Bug 34779 - Counts are wrong when paragraph at/over 65535 characters
Summary: Counts are wrong when paragraph at/over 65535 characters
Status: RESOLVED FIXED
Alias: None
Product: LibreOffice
Classification: Unclassified
Component: Writer (show other bugs)
Version:
(earliest affected)
3.3.0 release
Hardware: x86 (IA32) All
: medium normal
Assignee: Caolán McNamara
URL:
Whiteboard:
Keywords:
Depends on:
Blocks:
 
Reported: 2011-02-26 13:16 UTC by chickenwingspan
Modified: 2011-07-08 16:20 UTC (History)
2 users (show)

See Also:
Crash report or crash signature:


Attachments
All the necessary information is already in the above description. (122.79 KB, application/rtf)
2011-02-26 13:16 UTC, chickenwingspan
Details

Note You need to log in before you can comment on or make changes to this bug.
Description chickenwingspan 2011-02-26 13:16:28 UTC
Created attachment 43860 [details]
All the necessary information is already in the above description.

I found a bug in LibreOffice Writer when opening a document that was originally created in Microsoft Word 2007. The bug is that if you go to Tools/Word Count in LibreOffice Writer, the character count for the whole document is sometimes greater than the word count. This doesn't always happen, so I've attached a sample document that does have the problem. The steps to reproduce this bug are quite simple:

1. Open Microsoft Word 2007
2. Type something. I found out that the bug only happens in "long" documents. I'm not sure exactly how long the document has to be for the bug to happen, but about 20 pages or more should be sufficient. If in doubt, just see my attachment.
3. Clean all metadata using the document inspector built into Microsoft Word 2007.
4. Save the document as an .rtf file.
5. Open the file in LibreOffice Writer and view the character count.

To use the attached file, just open it in LibreOffice 3.3.0 and view the character count. You will see that the character count is actually less than the word count, which is impossible because in any document, the character count must be greater than or equal to the word count; each word must have at least one character.
Comment 1 tester8 2011-02-26 14:21:17 UTC
LO 3.3.1 RC2 Ubuntu 10.04 x86
Whole document
Words                       17496
Characters                  6392
Characters excluding spaces 0

With any selection
Current Selection
Words                       0
Characters                  Actual_number
Characters excluding spaces 0

When selected all text

Current Selection
Words                       0
Characters                  65535
Characters excluding spaces 0

Whole document
Words                       17496
Characters                  6392
Characters excluding spaces 0

And finally when save as txt and use wc:
wc -w Sample_document.txt | awk '{ print $1 }'
12822

wc -m Sample_document.txt | awk '{ print $1 }'
65537
Comment 2 LeMoyne Castle 2011-05-31 10:55:46 UTC
Take the attached test document and delete a few of the repeated sentences.  Run Tools->Word Count and char count is just below 65535, word count close to values from tester8. Insert repeated sentence until it won't take anymore text.  Run word count and char count is maxxed + all other counts are zero. 
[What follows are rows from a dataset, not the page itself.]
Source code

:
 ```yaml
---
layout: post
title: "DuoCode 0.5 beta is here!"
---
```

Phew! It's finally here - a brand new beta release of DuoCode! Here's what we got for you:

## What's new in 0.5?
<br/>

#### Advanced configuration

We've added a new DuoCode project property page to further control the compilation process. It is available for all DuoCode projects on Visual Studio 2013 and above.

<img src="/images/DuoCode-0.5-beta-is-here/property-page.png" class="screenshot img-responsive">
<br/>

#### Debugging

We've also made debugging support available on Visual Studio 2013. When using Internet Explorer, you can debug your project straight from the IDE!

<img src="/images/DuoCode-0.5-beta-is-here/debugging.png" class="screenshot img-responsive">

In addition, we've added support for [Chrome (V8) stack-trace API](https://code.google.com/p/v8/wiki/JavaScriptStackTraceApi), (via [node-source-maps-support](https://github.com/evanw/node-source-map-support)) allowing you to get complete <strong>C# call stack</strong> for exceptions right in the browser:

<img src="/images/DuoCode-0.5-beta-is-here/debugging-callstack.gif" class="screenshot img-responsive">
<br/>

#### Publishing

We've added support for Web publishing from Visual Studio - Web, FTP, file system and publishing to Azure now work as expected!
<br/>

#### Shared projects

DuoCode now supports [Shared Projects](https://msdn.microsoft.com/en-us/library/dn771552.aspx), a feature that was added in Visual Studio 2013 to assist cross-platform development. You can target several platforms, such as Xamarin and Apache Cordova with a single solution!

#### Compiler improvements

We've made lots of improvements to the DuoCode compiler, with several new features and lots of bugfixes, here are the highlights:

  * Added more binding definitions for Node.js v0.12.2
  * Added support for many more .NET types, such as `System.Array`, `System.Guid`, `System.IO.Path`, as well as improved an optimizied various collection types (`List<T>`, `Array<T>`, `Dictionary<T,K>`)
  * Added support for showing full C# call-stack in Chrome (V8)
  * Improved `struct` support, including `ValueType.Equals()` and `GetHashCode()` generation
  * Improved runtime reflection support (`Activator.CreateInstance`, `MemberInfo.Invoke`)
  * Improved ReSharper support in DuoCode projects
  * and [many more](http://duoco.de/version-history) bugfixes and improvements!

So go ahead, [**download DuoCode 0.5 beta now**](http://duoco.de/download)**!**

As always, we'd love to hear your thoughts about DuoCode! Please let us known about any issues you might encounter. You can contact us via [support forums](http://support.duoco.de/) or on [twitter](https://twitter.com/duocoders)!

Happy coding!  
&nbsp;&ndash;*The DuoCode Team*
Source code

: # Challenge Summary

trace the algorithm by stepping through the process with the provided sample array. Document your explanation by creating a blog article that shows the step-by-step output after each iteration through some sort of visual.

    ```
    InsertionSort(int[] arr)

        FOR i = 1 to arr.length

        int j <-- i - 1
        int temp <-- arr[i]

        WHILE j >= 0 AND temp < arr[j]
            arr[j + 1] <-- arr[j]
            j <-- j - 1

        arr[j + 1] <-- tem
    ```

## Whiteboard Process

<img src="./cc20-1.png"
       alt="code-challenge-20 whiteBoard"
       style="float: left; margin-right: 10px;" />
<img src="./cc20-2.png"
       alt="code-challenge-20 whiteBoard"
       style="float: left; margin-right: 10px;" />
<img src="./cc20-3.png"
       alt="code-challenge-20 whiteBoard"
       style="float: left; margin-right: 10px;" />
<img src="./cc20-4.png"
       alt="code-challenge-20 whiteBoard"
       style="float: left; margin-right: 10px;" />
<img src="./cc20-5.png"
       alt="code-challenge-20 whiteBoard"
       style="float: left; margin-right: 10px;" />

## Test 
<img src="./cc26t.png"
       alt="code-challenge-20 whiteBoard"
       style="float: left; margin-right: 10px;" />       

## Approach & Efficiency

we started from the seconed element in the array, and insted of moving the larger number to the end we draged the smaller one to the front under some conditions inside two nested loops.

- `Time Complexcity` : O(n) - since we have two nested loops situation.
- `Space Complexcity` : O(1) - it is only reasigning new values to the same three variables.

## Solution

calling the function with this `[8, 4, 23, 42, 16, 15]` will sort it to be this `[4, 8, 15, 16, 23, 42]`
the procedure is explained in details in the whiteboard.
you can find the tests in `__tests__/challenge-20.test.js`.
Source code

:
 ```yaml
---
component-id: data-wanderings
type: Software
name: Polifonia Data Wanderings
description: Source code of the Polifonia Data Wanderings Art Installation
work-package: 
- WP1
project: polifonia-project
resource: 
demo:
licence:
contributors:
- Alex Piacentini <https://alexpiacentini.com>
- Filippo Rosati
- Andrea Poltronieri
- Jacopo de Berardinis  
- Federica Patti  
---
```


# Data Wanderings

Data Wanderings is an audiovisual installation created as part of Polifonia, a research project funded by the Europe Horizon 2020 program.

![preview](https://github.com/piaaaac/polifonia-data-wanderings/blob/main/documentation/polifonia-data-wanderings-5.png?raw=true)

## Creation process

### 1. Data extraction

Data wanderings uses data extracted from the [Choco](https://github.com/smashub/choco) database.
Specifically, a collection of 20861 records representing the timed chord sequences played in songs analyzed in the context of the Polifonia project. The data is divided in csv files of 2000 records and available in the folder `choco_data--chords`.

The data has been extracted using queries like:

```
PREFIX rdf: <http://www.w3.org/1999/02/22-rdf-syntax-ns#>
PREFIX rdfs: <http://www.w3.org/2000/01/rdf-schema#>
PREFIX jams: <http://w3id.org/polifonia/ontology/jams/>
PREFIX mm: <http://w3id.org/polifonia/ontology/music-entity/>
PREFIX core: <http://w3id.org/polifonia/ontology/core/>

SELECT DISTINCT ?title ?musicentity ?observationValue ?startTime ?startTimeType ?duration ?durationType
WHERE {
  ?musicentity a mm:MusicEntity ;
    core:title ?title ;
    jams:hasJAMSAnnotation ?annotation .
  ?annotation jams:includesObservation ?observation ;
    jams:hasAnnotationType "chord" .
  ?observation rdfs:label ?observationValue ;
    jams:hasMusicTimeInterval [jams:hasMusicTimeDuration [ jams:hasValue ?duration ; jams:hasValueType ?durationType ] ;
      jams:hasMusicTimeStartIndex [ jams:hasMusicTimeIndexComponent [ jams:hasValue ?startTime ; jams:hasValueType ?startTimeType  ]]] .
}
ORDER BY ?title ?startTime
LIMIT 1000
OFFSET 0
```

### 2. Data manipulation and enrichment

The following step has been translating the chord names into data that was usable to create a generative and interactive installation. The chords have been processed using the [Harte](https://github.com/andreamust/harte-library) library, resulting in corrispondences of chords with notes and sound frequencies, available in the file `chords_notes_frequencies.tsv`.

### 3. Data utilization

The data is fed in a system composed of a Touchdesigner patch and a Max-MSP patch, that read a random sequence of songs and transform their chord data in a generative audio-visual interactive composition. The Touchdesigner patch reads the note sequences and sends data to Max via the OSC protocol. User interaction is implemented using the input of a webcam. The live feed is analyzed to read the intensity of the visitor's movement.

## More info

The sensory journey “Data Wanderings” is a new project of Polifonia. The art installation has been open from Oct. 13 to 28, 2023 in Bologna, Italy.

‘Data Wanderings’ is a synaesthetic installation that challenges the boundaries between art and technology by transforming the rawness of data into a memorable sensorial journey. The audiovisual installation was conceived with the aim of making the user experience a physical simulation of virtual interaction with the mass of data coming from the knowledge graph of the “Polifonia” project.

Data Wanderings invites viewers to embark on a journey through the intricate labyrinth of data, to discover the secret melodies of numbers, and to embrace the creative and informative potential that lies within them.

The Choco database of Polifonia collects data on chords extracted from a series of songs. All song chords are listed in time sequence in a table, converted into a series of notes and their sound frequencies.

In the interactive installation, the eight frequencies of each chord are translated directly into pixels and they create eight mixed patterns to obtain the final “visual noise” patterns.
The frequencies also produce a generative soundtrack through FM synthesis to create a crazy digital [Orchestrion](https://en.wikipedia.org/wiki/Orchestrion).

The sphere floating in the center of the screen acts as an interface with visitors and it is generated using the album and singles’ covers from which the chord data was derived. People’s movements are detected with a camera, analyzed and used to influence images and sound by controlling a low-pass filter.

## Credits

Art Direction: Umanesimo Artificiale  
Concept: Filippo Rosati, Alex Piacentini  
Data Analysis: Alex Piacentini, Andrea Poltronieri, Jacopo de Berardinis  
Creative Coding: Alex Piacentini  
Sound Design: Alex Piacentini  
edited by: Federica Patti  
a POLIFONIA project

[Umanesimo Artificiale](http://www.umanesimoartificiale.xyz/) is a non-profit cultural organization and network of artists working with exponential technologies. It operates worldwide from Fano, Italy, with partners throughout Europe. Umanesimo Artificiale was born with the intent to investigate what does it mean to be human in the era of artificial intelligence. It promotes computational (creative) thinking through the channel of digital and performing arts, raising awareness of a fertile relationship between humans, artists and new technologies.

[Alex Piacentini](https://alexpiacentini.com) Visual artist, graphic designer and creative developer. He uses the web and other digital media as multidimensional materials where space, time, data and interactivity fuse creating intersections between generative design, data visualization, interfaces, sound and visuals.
Test document is a 15+ page paragraph.  Problem clearly related to size of paragraph and happens on Linux so edited platform and bug title.
Comment 3 Caolán McNamara 2011-07-08 15:48:44 UTC
the "nice" 32bit len OUStrings are mangled into "nasty" 16bit len UniStrings in SwScanner to get the word and excluding space counts
Comment 4 Caolán McNamara 2011-07-08 16:20:18 UTC
Converted afflicted SwScanner from UniString to rtl::OUString as http://cgit.freedesktop.org/libreoffice/writer/commit/?id=65d3573c5afd7fd132b30c41a240d1d2d04c8527

so that gives 12822 words now and 52714 non-space chars, which is a good bit better.